### [What to do]
Please repeat the entries exactly as they appear and omit any images.

### Data under study ###

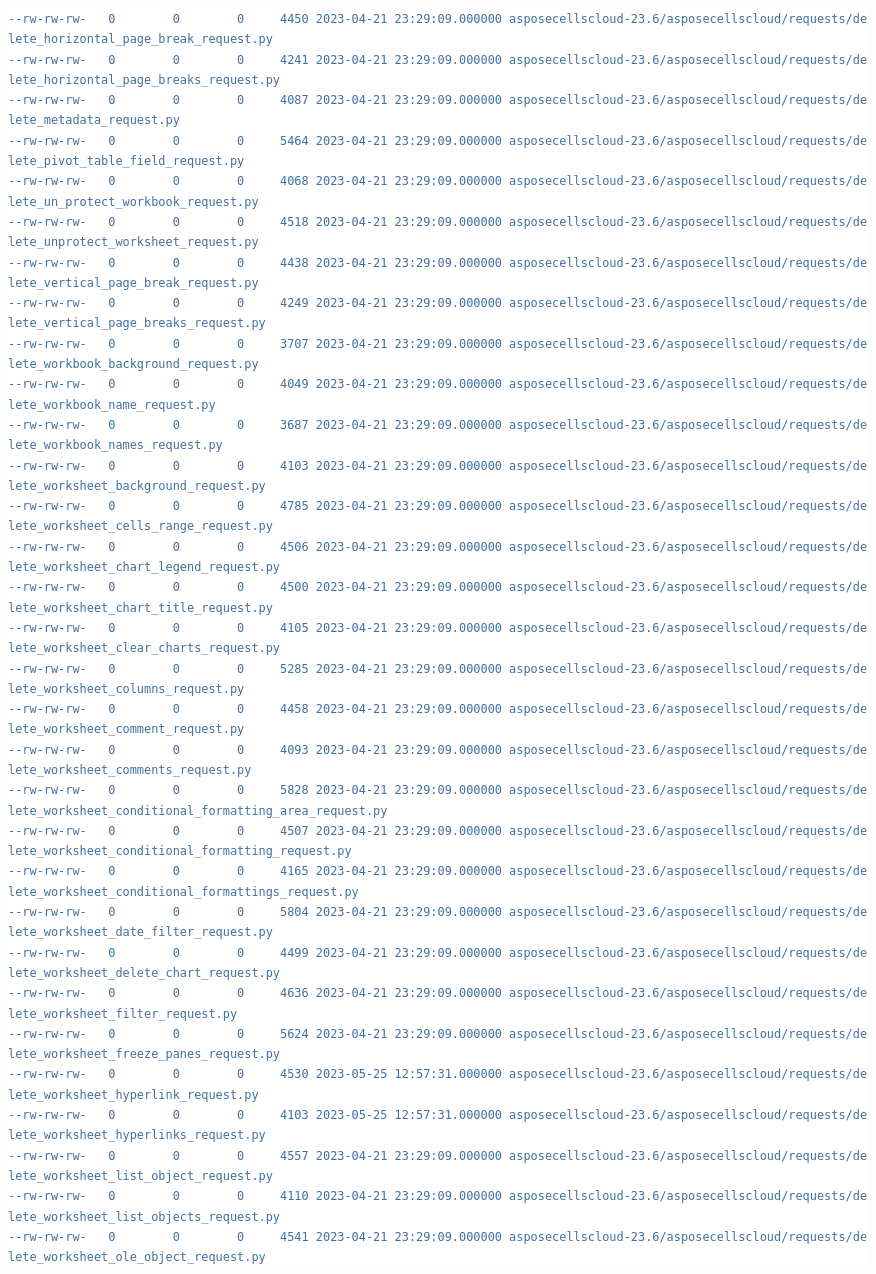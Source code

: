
 ```diff
--rw-rw-rw-   0        0        0     4450 2023-04-21 23:29:09.000000 asposecellscloud-23.6/asposecellscloud/requests/delete_horizontal_page_break_request.py
--rw-rw-rw-   0        0        0     4241 2023-04-21 23:29:09.000000 asposecellscloud-23.6/asposecellscloud/requests/delete_horizontal_page_breaks_request.py
--rw-rw-rw-   0        0        0     4087 2023-04-21 23:29:09.000000 asposecellscloud-23.6/asposecellscloud/requests/delete_metadata_request.py
--rw-rw-rw-   0        0        0     5464 2023-04-21 23:29:09.000000 asposecellscloud-23.6/asposecellscloud/requests/delete_pivot_table_field_request.py
--rw-rw-rw-   0        0        0     4068 2023-04-21 23:29:09.000000 asposecellscloud-23.6/asposecellscloud/requests/delete_un_protect_workbook_request.py
--rw-rw-rw-   0        0        0     4518 2023-04-21 23:29:09.000000 asposecellscloud-23.6/asposecellscloud/requests/delete_unprotect_worksheet_request.py
--rw-rw-rw-   0        0        0     4438 2023-04-21 23:29:09.000000 asposecellscloud-23.6/asposecellscloud/requests/delete_vertical_page_break_request.py
--rw-rw-rw-   0        0        0     4249 2023-04-21 23:29:09.000000 asposecellscloud-23.6/asposecellscloud/requests/delete_vertical_page_breaks_request.py
--rw-rw-rw-   0        0        0     3707 2023-04-21 23:29:09.000000 asposecellscloud-23.6/asposecellscloud/requests/delete_workbook_background_request.py
--rw-rw-rw-   0        0        0     4049 2023-04-21 23:29:09.000000 asposecellscloud-23.6/asposecellscloud/requests/delete_workbook_name_request.py
--rw-rw-rw-   0        0        0     3687 2023-04-21 23:29:09.000000 asposecellscloud-23.6/asposecellscloud/requests/delete_workbook_names_request.py
--rw-rw-rw-   0        0        0     4103 2023-04-21 23:29:09.000000 asposecellscloud-23.6/asposecellscloud/requests/delete_worksheet_background_request.py
--rw-rw-rw-   0        0        0     4785 2023-04-21 23:29:09.000000 asposecellscloud-23.6/asposecellscloud/requests/delete_worksheet_cells_range_request.py
--rw-rw-rw-   0        0        0     4506 2023-04-21 23:29:09.000000 asposecellscloud-23.6/asposecellscloud/requests/delete_worksheet_chart_legend_request.py
--rw-rw-rw-   0        0        0     4500 2023-04-21 23:29:09.000000 asposecellscloud-23.6/asposecellscloud/requests/delete_worksheet_chart_title_request.py
--rw-rw-rw-   0        0        0     4105 2023-04-21 23:29:09.000000 asposecellscloud-23.6/asposecellscloud/requests/delete_worksheet_clear_charts_request.py
--rw-rw-rw-   0        0        0     5285 2023-04-21 23:29:09.000000 asposecellscloud-23.6/asposecellscloud/requests/delete_worksheet_columns_request.py
--rw-rw-rw-   0        0        0     4458 2023-04-21 23:29:09.000000 asposecellscloud-23.6/asposecellscloud/requests/delete_worksheet_comment_request.py
--rw-rw-rw-   0        0        0     4093 2023-04-21 23:29:09.000000 asposecellscloud-23.6/asposecellscloud/requests/delete_worksheet_comments_request.py
--rw-rw-rw-   0        0        0     5828 2023-04-21 23:29:09.000000 asposecellscloud-23.6/asposecellscloud/requests/delete_worksheet_conditional_formatting_area_request.py
--rw-rw-rw-   0        0        0     4507 2023-04-21 23:29:09.000000 asposecellscloud-23.6/asposecellscloud/requests/delete_worksheet_conditional_formatting_request.py
--rw-rw-rw-   0        0        0     4165 2023-04-21 23:29:09.000000 asposecellscloud-23.6/asposecellscloud/requests/delete_worksheet_conditional_formattings_request.py
--rw-rw-rw-   0        0        0     5804 2023-04-21 23:29:09.000000 asposecellscloud-23.6/asposecellscloud/requests/delete_worksheet_date_filter_request.py
--rw-rw-rw-   0        0        0     4499 2023-04-21 23:29:09.000000 asposecellscloud-23.6/asposecellscloud/requests/delete_worksheet_delete_chart_request.py
--rw-rw-rw-   0        0        0     4636 2023-04-21 23:29:09.000000 asposecellscloud-23.6/asposecellscloud/requests/delete_worksheet_filter_request.py
--rw-rw-rw-   0        0        0     5624 2023-04-21 23:29:09.000000 asposecellscloud-23.6/asposecellscloud/requests/delete_worksheet_freeze_panes_request.py
--rw-rw-rw-   0        0        0     4530 2023-05-25 12:57:31.000000 asposecellscloud-23.6/asposecellscloud/requests/delete_worksheet_hyperlink_request.py
--rw-rw-rw-   0        0        0     4103 2023-05-25 12:57:31.000000 asposecellscloud-23.6/asposecellscloud/requests/delete_worksheet_hyperlinks_request.py
--rw-rw-rw-   0        0        0     4557 2023-04-21 23:29:09.000000 asposecellscloud-23.6/asposecellscloud/requests/delete_worksheet_list_object_request.py
--rw-rw-rw-   0        0        0     4110 2023-04-21 23:29:09.000000 asposecellscloud-23.6/asposecellscloud/requests/delete_worksheet_list_objects_request.py
--rw-rw-rw-   0        0        0     4541 2023-04-21 23:29:09.000000 asposecellscloud-23.6/asposecellscloud/requests/delete_worksheet_ole_object_request.py
```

###

### [Result for this task]
Source code

:
 ```diff
--rw-rw-rw-   0        0        0     4450 2023-04-21 23:29:09.000000 asposecellscloud-23.6/asposecellscloud/requests/delete_horizontal_page_break_request.py
--rw-rw-rw-   0        0        0     4241 2023-04-21 23:29:09.000000 asposecellscloud-23.6/asposecellscloud/requests/delete_horizontal_page_breaks_request.py
--rw-rw-rw-   0        0        0     4087 2023-04-21 23:29:09.000000 asposecellscloud-23.6/asposecellscloud/requests/delete_metadata_request.py
--rw-rw-rw-   0        0        0     5464 2023-04-21 23:29:09.000000 asposecellscloud-23.6/asposecellscloud/requests/delete_pivot_table_field_request.py
--rw-rw-rw-   0        0        0     4068 2023-04-21 23:29:09.000000 asposecellscloud-23.6/asposecellscloud/requests/delete_un_protect_workbook_request.py
--rw-rw-rw-   0        0        0     4518 2023-04-21 23:29:09.000000 asposecellscloud-23.6/asposecellscloud/requests/delete_unprotect_worksheet_request.py
--rw-rw-rw-   0        0        0     4438 2023-04-21 23:29:09.000000 asposecellscloud-23.6/asposecellscloud/requests/delete_vertical_page_break_request.py
--rw-rw-rw-   0        0        0     4249 2023-04-21 23:29:09.000000 asposecellscloud-23.6/asposecellscloud/requests/delete_vertical_page_breaks_request.py
--rw-rw-rw-   0        0        0     3707 2023-04-21 23:29:09.000000 asposecellscloud-23.6/asposecellscloud/requests/delete_workbook_background_request.py
--rw-rw-rw-   0        0        0     4049 2023-04-21 23:29:09.000000 asposecellscloud-23.6/asposecellscloud/requests/delete_workbook_name_request.py
--rw-rw-rw-   0        0        0     3687 2023-04-21 23:29:09.000000 asposecellscloud-23.6/asposecellscloud/requests/delete_workbook_names_request.py
--rw-rw-rw-   0        0        0     4103 2023-04-21 23:29:09.000000 asposecellscloud-23.6/asposecellscloud/requests/delete_worksheet_background_request.py
--rw-rw-rw-   0        0        0     4785 2023-04-21 23:29:09.000000 asposecellscloud-23.6/asposecellscloud/requests/delete_worksheet_cells_range_request.py
--rw-rw-rw-   0        0        0     4506 2023-04-21 23:29:09.000000 asposecellscloud-23.6/asposecellscloud/requests/delete_worksheet_chart_legend_request.py
--rw-rw-rw-   0        0        0     4500 2023-04-21 23:29:09.000000 asposecellscloud-23.6/asposecellscloud/requests/delete_worksheet_chart_title_request.py
--rw-rw-rw-   0        0        0     4105 2023-04-21 23:29:09.000000 asposecellscloud-23.6/asposecellscloud/requests/delete_worksheet_clear_charts_request.py
--rw-rw-rw-   0        0        0     5285 2023-04-21 23:29:09.000000 asposecellscloud-23.6/asposecellscloud/requests/delete_worksheet_columns_request.py
--rw-rw-rw-   0        0        0     4458 2023-04-21 23:29:09.000000 asposecellscloud-23.6/asposecellscloud/requests/delete_worksheet_comment_request.py
--rw-rw-rw-   0        0        0     4093 2023-04-21 23:29:09.000000 asposecellscloud-23.6/asposecellscloud/requests/delete_worksheet_comments_request.py
--rw-rw-rw-   0        0        0     5828 2023-04-21 23:29:09.000000 asposecellscloud-23.6/asposecellscloud/requests/delete_worksheet_conditional_formatting_area_request.py
--rw-rw-rw-   0        0        0     4507 2023-04-21 23:29:09.000000 asposecellscloud-23.6/asposecellscloud/requests/delete_worksheet_conditional_formatting_request.py
--rw-rw-rw-   0        0        0     4165 2023-04-21 23:29:09.000000 asposecellscloud-23.6/asposecellscloud/requests/delete_worksheet_conditional_formattings_request.py
--rw-rw-rw-   0        0        0     5804 2023-04-21 23:29:09.000000 asposecellscloud-23.6/asposecellscloud/requests/delete_worksheet_date_filter_request.py
--rw-rw-rw-   0        0        0     4499 2023-04-21 23:29:09.000000 asposecellscloud-23.6/asposecellscloud/requests/delete_worksheet_delete_chart_request.py
--rw-rw-rw-   0        0        0     4636 2023-04-21 23:29:09.000000 asposecellscloud-23.6/asposecellscloud/requests/delete_worksheet_filter_request.py
--rw-rw-rw-   0        0        0     5624 2023-04-21 23:29:09.000000 asposecellscloud-23.6/asposecellscloud/requests/delete_worksheet_freeze_panes_request.py
--rw-rw-rw-   0        0        0     4530 2023-05-25 12:57:31.000000 asposecellscloud-23.6/asposecellscloud/requests/delete_worksheet_hyperlink_request.py
--rw-rw-rw-   0        0        0     4103 2023-05-25 12:57:31.000000 asposecellscloud-23.6/asposecellscloud/requests/delete_worksheet_hyperlinks_request.py
--rw-rw-rw-   0        0        0     4557 2023-04-21 23:29:09.000000 asposecellscloud-23.6/asposecellscloud/requests/delete_worksheet_list_object_request.py
--rw-rw-rw-   0        0        0     4110 2023-04-21 23:29:09.000000 asposecellscloud-23.6/asposecellscloud/requests/delete_worksheet_list_objects_request.py
--rw-rw-rw-   0        0        0     4541 2023-04-21 23:29:09.000000 asposecellscloud-23.6/asposecellscloud/requests/delete_worksheet_ole_object_request.py
```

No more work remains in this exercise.